▸ Data
....

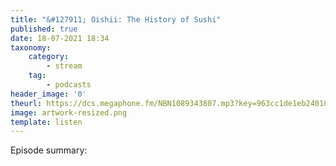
 ```yaml
---
title: "&#127911; Oishii: The History of Sushi"
published: true
date: 18-07-2021 18:34
taxonomy:
    category:
        - stream
    tag:
        - podcasts
header_image: '0'
theurl: https://dcs.megaphone.fm/NBN1089343807.mp3?key=963cc1de1eb2401076da08852ec9ad21&via=087c5056-d9b8-11eb-9b35-4b126760ed6e
image: artwork-resized.png
template: listen
--- 
```

Episode summary:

....

▸ What you should do
Excluding pictures, print all lines above exactly.

▸ Written answer
 ```yaml
---
title: "&#127911; Oishii: The History of Sushi"
published: true
date: 18-07-2021 18:34
taxonomy:
    category:
        - stream
    tag:
        - podcasts
header_image: '0'
theurl: https://dcs.megaphone.fm/NBN1089343807.mp3?key=963cc1de1eb2401076da08852ec9ad21&via=087c5056-d9b8-11eb-9b35-4b126760ed6e
image: artwork-resized.png
template: listen
--- 
```

Episode summary:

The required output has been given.